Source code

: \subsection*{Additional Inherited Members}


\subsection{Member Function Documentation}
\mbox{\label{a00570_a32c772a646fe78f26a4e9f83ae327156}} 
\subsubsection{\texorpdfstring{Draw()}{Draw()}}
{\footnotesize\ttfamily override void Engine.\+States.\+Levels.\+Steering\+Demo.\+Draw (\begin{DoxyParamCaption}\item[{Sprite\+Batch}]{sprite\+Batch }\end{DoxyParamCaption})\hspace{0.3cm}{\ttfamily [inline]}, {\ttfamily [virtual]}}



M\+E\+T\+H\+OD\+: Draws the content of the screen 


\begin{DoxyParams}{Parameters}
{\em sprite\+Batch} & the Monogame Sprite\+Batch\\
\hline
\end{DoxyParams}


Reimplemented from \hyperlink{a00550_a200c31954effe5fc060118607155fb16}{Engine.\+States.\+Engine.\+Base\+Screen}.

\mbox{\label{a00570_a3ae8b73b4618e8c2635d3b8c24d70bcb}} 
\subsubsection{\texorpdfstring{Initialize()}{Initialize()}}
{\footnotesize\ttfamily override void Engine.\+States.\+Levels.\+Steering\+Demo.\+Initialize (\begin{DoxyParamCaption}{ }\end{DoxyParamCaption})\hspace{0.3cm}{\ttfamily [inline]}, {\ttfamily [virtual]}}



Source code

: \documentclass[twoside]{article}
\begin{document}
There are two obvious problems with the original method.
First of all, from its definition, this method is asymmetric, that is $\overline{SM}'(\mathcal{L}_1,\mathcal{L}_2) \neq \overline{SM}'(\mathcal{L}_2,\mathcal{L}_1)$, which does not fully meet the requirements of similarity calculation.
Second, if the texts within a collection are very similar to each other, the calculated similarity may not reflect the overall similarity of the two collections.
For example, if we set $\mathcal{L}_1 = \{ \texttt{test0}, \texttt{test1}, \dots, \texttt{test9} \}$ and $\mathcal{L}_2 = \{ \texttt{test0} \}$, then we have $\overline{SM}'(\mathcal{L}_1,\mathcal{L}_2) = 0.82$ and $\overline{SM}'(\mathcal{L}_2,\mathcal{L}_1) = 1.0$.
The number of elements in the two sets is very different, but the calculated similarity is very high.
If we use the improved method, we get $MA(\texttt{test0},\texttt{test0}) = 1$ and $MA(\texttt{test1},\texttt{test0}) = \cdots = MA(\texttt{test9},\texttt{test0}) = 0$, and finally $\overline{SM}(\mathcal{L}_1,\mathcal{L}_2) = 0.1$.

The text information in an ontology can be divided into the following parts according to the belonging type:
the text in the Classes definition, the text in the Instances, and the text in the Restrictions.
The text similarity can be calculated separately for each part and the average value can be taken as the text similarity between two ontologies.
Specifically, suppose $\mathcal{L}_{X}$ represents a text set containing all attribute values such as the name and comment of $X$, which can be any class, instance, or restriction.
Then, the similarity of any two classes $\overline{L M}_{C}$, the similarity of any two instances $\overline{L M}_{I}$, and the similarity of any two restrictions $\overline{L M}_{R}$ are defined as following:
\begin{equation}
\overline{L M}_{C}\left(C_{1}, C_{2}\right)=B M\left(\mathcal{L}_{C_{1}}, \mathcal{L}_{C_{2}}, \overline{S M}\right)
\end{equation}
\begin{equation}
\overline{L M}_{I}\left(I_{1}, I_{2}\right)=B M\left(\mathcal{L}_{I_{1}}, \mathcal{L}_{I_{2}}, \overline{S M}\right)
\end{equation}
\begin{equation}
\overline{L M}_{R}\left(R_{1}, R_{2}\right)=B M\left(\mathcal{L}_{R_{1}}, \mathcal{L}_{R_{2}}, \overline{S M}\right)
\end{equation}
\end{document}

=-=-=

§ TASK STATEMENT:
Which lines of the data include the string "subsubsection"? Copy each of them.

§ RESULT:
\subsubsection{\texorpdfstring{Draw()}{Draw()}}
\subsubsection{\texorpdfstring{Initialize()}{Initialize()}}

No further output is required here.